Joe Torre does not just walk. He walks on water. Joe Torre
does not just speak. He speaks in parables. Joe Torre does not
just make decisions. He makes the proper decisions. Right?
Torre has been so successful as manager of the Yankees for the
past five years that he admitted there were some people who
spook him because they want to canonize him. St. Joseph, the
new patron saint in pinstripes.
It is sacrilegious to compare a manager to someone whose
life was so venerated that he achieved sainthood, and it is
especially damning when the manager's sister is a nun, but
this comparison is offered merely to cite how Torre is often
viewed now that he has four World Series rings. Rings, by the
way, that Torre is reluctant to wear because they might
attract attention from the three or four people who do not
recognize him.
Obviously, Torre is fallible like everyone else and is
willing to concede some of his errors, as a manager and a
person. Still, his mistakes in October, when he is mostly
judged, are rare. Bring us to baseball's Promised Land, Joe,
the Yankee faithful beg. And, regardless of the immense
payroll, the talented roster and the closer named Mariano
Rivera, Torre has done it. Four times in five seasons, his
choices have helped answer the baseball prayers of millions.

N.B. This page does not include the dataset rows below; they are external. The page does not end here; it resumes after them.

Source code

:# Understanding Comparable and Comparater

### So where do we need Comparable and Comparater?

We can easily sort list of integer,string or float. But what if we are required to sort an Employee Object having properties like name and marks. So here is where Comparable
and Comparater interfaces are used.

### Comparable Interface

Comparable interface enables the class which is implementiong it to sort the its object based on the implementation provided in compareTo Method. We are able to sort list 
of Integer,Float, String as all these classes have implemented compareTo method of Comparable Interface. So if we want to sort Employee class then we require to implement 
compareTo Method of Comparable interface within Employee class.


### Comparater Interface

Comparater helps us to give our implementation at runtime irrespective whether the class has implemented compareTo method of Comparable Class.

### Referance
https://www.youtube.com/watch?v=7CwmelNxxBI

''The people are great to me, but I'm uncomfortable with
some of it,'' Torre said. ''I'm not aggravated by it. I'm
uncomfortable. People, they're canonizing me. I'm just very
uneasy with that. I'm uncomfortable when they tell me all the
good things I represent. I don't know what to do. So I shake
my head and I thank them because nobody could live up to some
of those things they've got me representing.''
As Torre begins his sixth season with the Yankees, he is in
discussions with George Steinbrenner, the team's principal
owner, to manage for at least two more years, and he has said
that he wants to remain with the organization after he retires
from scrawling names on lineup cards. He has gone from a
55-year-old who never thought he would manage again, and whose
hiring was trumpeted by a back-page headline that said
''Clueless Joe,'' to a 60-year-old whose run at the end of his
career will probably elevate him into the Hall of Fame.
So much has changed around him. Torre made it to the World
Series for the first time in 32 seasons in 1996, his inaugural
season with the Yankees, and he now has more titles than all
but three managers. He lost a brother and shepherded another
through a heart transplant in his first year as manager, and
then overcame prostate cancer in 1999. He became a father
again, less than 10 years shy of his first Social Security
check. His salary soared from $500,000 to $3 million and will
probably climb to $5 million or more soon.
''When people think about the Yankees,'' Paul O'Neill said,
''they think about Joe Torre.''
Through it all, he has tried not to change. He admitted
that he was glad this happened later in his life because he
was spoiled, irresponsible and obstinate in his early years as
a major league player and said, ''I wouldn't have been able to
handle this then.'' Frank Torre said he went two years
ignoring his younger brother Joe because of the way he
mistreated their mother. Now Joe Torre believes he handles
life and these changes adeptly.
But has he remained the same average Joe?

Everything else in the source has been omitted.